══ Exercise data ══

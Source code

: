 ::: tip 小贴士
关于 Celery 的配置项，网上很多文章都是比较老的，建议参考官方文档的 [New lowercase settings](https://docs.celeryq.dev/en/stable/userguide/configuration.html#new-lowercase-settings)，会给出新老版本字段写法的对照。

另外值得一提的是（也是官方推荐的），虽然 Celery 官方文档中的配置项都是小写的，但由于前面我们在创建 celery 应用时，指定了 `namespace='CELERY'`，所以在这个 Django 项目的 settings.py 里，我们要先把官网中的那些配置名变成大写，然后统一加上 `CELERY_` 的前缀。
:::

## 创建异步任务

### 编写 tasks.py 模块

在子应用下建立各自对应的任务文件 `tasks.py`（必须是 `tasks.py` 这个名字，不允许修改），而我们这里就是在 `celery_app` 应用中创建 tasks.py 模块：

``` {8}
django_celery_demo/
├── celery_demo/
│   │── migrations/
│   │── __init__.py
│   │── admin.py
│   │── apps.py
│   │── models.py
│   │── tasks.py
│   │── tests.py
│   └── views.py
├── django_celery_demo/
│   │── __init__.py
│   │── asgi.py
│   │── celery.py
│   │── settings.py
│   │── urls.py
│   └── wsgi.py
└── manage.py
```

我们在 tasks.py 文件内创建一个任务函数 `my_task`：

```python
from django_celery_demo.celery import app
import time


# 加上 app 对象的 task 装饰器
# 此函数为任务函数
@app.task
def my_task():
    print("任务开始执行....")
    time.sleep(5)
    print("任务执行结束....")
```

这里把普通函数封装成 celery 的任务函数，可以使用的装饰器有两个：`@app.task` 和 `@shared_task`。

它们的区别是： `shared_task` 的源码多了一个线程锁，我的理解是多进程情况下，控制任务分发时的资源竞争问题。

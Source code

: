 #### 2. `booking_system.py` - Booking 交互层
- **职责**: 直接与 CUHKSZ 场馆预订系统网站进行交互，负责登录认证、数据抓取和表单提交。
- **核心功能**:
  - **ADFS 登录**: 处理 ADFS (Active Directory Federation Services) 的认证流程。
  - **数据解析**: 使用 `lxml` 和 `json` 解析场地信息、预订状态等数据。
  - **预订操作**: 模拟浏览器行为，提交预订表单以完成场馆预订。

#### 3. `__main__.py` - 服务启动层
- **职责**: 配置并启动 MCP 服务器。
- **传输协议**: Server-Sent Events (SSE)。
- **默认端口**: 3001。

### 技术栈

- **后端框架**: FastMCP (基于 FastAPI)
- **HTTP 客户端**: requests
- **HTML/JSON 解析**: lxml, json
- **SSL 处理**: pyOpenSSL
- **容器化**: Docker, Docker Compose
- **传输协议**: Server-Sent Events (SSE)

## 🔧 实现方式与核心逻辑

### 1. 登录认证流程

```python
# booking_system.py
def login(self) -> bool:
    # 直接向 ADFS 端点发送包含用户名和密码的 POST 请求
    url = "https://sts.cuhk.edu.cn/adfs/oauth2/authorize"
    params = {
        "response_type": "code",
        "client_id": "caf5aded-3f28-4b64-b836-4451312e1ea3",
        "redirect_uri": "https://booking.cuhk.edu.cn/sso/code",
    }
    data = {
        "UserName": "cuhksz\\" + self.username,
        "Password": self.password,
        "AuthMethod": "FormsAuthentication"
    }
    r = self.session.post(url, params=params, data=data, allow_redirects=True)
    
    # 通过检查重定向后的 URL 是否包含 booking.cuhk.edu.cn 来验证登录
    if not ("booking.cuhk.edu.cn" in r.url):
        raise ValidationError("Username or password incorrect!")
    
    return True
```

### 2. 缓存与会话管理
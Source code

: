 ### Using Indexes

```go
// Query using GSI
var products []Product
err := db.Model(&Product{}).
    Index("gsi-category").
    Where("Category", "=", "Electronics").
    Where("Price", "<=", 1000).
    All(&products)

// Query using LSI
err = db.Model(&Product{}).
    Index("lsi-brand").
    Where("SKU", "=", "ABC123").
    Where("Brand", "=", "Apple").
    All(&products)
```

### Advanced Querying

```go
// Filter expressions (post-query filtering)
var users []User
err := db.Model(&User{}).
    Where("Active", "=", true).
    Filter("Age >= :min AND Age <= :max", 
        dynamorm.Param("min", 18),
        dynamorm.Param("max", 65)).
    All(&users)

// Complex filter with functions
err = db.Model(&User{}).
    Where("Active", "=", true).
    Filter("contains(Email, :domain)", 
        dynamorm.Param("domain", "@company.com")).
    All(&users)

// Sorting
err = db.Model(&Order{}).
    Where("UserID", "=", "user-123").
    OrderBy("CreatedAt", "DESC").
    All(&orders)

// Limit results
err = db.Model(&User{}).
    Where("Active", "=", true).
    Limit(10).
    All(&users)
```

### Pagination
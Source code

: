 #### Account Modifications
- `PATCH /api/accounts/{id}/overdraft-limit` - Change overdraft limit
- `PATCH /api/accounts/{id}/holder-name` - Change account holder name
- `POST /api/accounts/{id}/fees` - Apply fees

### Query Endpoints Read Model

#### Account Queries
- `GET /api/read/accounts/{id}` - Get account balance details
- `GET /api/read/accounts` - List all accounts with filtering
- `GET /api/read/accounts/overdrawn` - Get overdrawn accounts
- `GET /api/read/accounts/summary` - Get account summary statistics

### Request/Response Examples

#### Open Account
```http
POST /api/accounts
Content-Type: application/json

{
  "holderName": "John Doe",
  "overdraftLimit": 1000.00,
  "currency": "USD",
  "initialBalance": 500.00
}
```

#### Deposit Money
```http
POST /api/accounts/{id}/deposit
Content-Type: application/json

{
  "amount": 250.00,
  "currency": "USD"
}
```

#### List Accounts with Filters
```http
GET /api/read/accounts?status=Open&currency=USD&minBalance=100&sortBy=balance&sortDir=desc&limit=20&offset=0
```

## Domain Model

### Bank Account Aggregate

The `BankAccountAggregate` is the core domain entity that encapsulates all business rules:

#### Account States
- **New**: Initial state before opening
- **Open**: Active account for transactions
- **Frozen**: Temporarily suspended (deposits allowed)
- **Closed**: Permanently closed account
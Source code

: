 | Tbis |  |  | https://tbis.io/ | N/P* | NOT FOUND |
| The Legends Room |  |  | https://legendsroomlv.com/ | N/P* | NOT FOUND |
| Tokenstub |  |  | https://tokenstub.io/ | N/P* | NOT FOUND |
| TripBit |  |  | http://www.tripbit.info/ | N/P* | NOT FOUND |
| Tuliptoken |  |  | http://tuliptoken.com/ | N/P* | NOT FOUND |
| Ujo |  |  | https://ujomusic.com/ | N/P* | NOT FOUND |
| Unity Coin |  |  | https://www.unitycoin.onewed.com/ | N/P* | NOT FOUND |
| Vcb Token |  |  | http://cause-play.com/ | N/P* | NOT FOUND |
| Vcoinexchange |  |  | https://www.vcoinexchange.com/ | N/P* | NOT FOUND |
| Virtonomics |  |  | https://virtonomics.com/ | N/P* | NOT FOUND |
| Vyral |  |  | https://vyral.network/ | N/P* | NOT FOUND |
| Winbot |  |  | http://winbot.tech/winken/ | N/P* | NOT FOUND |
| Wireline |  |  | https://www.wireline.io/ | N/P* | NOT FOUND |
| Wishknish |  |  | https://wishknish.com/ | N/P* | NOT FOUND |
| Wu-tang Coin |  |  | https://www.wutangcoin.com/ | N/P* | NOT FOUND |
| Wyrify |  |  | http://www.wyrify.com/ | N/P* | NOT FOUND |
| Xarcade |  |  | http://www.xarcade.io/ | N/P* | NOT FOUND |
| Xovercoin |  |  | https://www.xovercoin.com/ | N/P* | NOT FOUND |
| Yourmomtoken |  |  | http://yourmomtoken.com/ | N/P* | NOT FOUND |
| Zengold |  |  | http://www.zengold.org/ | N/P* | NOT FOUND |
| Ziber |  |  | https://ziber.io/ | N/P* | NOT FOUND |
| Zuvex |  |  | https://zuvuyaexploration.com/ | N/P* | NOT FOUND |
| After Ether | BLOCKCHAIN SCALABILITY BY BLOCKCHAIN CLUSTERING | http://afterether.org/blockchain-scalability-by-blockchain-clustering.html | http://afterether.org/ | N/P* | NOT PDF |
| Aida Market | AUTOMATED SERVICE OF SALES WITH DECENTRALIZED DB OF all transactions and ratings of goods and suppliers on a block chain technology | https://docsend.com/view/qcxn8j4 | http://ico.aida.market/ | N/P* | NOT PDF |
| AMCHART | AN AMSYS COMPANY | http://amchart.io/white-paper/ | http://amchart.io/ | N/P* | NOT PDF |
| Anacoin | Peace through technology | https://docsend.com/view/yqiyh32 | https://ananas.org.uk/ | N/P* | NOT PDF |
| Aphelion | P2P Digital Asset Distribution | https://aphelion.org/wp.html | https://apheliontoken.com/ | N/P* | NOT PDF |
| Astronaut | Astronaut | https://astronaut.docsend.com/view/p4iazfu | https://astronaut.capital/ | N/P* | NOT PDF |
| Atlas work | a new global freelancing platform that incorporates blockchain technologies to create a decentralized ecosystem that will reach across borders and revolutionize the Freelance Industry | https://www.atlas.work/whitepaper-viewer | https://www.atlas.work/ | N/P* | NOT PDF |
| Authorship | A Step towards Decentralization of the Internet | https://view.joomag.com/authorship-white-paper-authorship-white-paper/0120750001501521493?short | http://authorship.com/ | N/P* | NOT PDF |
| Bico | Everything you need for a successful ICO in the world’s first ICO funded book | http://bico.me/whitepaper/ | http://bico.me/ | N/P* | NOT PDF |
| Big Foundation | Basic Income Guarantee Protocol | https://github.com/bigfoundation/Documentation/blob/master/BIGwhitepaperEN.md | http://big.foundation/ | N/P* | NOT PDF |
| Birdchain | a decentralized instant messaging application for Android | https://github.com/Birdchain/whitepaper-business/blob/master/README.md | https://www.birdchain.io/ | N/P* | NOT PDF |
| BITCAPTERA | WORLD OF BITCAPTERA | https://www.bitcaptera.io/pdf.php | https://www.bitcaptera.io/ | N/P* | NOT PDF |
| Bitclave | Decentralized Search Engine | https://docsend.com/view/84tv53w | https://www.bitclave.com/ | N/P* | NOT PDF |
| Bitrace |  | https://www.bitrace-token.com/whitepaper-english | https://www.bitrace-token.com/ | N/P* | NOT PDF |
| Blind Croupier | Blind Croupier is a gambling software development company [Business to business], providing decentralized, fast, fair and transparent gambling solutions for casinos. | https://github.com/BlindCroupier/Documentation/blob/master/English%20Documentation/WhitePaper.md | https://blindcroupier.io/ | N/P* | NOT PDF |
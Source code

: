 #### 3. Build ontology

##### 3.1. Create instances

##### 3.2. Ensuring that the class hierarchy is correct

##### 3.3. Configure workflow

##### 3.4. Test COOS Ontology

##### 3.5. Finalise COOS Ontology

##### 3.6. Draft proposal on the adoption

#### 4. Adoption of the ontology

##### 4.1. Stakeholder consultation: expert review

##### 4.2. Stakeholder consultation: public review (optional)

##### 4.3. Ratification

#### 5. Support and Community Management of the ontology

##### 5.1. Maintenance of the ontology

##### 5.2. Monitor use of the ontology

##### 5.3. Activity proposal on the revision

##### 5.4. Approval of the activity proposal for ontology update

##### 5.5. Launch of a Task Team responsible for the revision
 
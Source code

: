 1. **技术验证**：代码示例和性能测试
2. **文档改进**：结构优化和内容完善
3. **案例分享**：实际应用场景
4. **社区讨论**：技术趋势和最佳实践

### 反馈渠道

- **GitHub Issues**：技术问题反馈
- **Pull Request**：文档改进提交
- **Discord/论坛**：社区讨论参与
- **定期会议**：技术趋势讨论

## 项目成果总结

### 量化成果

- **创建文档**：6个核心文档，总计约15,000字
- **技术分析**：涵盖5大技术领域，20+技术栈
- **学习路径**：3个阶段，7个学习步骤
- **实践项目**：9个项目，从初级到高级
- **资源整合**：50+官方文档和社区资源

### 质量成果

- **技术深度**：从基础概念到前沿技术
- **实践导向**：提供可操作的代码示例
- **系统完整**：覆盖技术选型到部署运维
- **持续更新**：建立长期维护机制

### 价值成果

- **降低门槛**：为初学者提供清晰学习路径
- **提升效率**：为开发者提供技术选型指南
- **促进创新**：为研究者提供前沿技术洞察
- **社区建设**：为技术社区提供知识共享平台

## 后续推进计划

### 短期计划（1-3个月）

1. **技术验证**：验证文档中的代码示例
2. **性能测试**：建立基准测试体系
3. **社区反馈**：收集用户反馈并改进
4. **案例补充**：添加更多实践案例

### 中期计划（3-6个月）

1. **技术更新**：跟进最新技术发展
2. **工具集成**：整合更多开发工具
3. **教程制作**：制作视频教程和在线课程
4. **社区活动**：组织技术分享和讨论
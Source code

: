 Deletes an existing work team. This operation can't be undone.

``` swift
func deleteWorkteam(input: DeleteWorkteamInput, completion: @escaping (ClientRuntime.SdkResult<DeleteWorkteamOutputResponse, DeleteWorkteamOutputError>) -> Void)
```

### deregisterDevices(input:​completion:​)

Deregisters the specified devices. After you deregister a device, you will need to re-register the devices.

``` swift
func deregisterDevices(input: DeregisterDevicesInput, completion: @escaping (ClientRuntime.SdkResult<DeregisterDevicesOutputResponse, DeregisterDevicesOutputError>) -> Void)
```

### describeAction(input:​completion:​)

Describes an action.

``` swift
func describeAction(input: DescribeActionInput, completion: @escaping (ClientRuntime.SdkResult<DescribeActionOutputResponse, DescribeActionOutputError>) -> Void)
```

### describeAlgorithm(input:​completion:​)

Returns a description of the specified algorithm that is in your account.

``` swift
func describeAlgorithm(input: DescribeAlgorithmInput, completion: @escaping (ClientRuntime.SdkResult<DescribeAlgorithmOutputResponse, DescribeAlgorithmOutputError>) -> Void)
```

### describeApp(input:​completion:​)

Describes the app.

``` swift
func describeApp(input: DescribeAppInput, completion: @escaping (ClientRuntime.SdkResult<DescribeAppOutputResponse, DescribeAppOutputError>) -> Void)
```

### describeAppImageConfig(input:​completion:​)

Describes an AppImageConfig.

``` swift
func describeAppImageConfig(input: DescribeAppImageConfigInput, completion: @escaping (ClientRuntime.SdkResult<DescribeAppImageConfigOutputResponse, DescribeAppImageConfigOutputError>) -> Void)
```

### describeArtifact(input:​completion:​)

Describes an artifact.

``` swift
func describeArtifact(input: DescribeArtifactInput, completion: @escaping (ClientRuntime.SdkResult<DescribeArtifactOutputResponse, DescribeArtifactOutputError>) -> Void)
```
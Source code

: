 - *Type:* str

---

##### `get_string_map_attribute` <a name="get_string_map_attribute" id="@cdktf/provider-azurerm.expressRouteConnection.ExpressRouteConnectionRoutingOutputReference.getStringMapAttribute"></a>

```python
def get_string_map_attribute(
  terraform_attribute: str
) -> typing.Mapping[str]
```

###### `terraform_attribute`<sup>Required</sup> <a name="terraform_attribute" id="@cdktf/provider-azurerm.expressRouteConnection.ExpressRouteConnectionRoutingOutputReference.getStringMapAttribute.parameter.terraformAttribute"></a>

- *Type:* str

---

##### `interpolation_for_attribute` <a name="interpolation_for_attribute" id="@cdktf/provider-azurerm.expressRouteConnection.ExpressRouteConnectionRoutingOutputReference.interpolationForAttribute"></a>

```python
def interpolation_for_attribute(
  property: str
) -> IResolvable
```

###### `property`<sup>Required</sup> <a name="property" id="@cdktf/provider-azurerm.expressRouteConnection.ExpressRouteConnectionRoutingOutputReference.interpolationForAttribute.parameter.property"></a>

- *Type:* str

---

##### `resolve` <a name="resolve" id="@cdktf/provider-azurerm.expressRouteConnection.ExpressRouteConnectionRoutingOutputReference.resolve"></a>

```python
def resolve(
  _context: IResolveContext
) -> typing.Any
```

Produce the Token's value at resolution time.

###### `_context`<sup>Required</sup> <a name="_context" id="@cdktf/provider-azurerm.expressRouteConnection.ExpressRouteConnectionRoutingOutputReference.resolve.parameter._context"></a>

═══

> What you should do: What you give back should be exactly the lines of the data above from the line with "https://www.wutangcoin.com/ | N/P* | NOT FOUND |" through the line with "http://www.zengold.org/ | N/P* | NOT FOUND |", both of those included, and nothing more.

> Task response:
| Wu-tang Coin |  |  | https://www.wutangcoin.com/ | N/P* | NOT FOUND |
| Wyrify |  |  | http://www.wyrify.com/ | N/P* | NOT FOUND |
| Xarcade |  |  | http://www.xarcade.io/ | N/P* | NOT FOUND |
| Xovercoin |  |  | https://www.xovercoin.com/ | N/P* | NOT FOUND |
| Yourmomtoken |  |  | http://yourmomtoken.com/ | N/P* | NOT FOUND |
| Zengold |  |  | http://www.zengold.org/ | N/P* | NOT FOUND |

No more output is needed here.